The circumstances of the 2007 Turkish election give special relevance to the fourth hypothesis. The winner, the AKP, had been in power since 2002; therefore, it was already identified with the system of governance and the opposition parties had had five years of experiencing how its actions differed from what they wanted. The election was called early because the polarization between the AKP and the chief opposition party, the CHP, intensified with the CHP preventing the Grand National Assembly from electing its choice as president in spring 2007. This led to millions protesting in the streets against the AKP government, challenges in the Constitutional Court, and veiled threats from military personages against the government. In such a context, the possibility of a change to an undemocratic regime, whether military or Islamic, could not be dismissed as groundless. The AKP denied allegations that it was seeking to act unconstitutionally and wanted to stress the country's booming economy since it took office in 2002. However, its opponents sought to discredit its intentions if reelected.

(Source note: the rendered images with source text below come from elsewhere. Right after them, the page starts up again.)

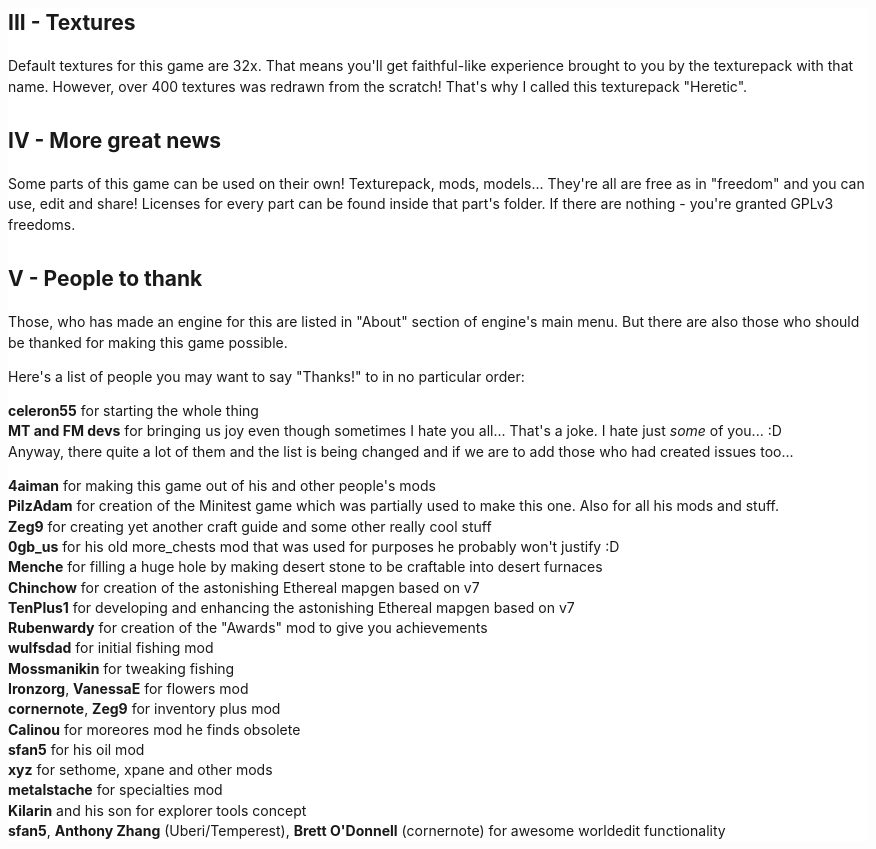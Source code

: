 

III - Textures
--------------
Default textures for this game are 32x.
That means you'll get faithful-like experience brought to you by the texturepack
with that name.
However, over 400 textures was redrawn from the scratch!
That's why I called this texturepack "Heretic".



IV - More great news
--------------------
Some parts of this game can be used on their own!
Texturepack, mods, models... They're all are free as in "freedom" and you can
use, edit and share! Licenses for every part can be found inside that part's
folder. If there are nothing - you're granted GPLv3 freedoms.



V - People to thank
-------------------
Those, who has made an engine for this are listed in "About" section of engine's
main menu. But there are also those who should be thanked for making this game
possible.

Here's a list of people you may want to say "Thanks!" to in no particular order:

**celeron55** for starting the whole thing<br />
**MT and FM devs** for bringing us joy even though sometimes I hate you all... That's a joke. I hate just *some* of you... :D <br />
Anyway, there quite a lot of them and the list is being changed and if we are to add those who had created issues too... <br />

**4aiman** for making this game out of his and other people's mods<br />
**PilzAdam** for creation of the Minitest game which was partially used to make this one. Also for all his mods and stuff.<br />
**Zeg9** for creating yet another craft guide and some other really cool stuff<br />
**0gb_us** for his old more_chests mod that was used for purposes he probably won't justify :D<br />
**Menche** for filling a huge hole by making desert stone to be craftable into desert furnaces<br />
**Chinchow** for creation of the astonishing Ethereal mapgen based on v7<br />
**TenPlus1** for developing and enhancing the astonishing Ethereal mapgen based on v7<br />
**Rubenwardy** for creation of the "Awards" mod to give you achievements<br />
**wulfsdad** for initial fishing mod<br />
**Mossmanikin** for tweaking fishing<br />
**Ironzorg**, **VanessaE** for flowers mod<br />
**cornernote**, **Zeg9** for inventory plus mod<br />
**Calinou** for moreores mod he finds obsolete<br />
**sfan5** for his oil mod<br />
**xyz** for sethome, xpane and other mods<br />
**metalstache** for specialties mod<br />
**Kilarin** and his son for explorer tools concept<br />
**sfan5**, **Anthony Zhang** (Uberi/Temperest), **Brett O'Donnell** (cornernote) for awesome worldedit functionality<br />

This essay uses data from the 2007 Turkish Election Survey (TES) to show how Turks evaluate governance according to the above standards of democratic governance. The pre‐election wave of this panel study included a battery of questions developed in the New Europe Barometer to evaluate the extent of democratic governance in Central and East European post‐Communist countries.[22] Given differences between the CHP and the MHP and both parties winning seats in the Grand National Assembly, the tables that follow report data for both opposition parties as well as for the victorious AKP.

Evaluating Democratic and Undemocratic Alternatives

The critical test of a democratic election is not who wins but whether it was fair. While elections are ubiquitous in the world today, the free and unfair elections of post‐Soviet states are a reminder that fairness cannot be taken for granted. Likewise, the outcome of Iraq's elections shows that if losers do not consent to defeat, then violence and civil war can follow. Among all respondents in the pre‐election TES wave, 72 percent said they regarded the election as fair. In the post‐election survey, 81 percent did so. The higher percentage that viewed the election as fair after the result was known is likely to reflect the fact that the Turkish proportional representation system's abnormally high barrier of 10 percent for winning seats can produce very disproportional results. In 2002, 45 percent of the vote was wasted, being cast for parties or candidates that did not win seats; in 2007, the proportion of wasted votes fell to 13 percent. The election also produced a clear‐cut winner, the AKP, which won 46 percent of the vote, and clear losers, the CHP with 21 percent and the MHP with 14 percent of the vote.

Although there was substantial agreement about the fairness of the election, the competition hypothesis is supported (see Figure 1). Even though a majority of voters for each of the parties thought the election was fair, there is a significant difference between winners and losers. Before the election, there was an eight percentage point gap between AKP and MHP voters in an expectation of a fair election, and a 25 percent gap between AKP and CHP voters. The post‐election survey found the gap had widened to 21 percentage points between AKP and MHP voters and 35 points between the winning party and CHP voters. AKP supporters were overwhelmingly of the opinion that the election was fair.

Graph: Figure 1 Partisan differences about fairness of election. Source: 2007 Turkish Election Survey. Pre‐election fieldwork: June 23–July 16, 2007. Post‐election fieldwork: August. Don't knows excluded: 2 percent pre‐election, 5 percent post‐election.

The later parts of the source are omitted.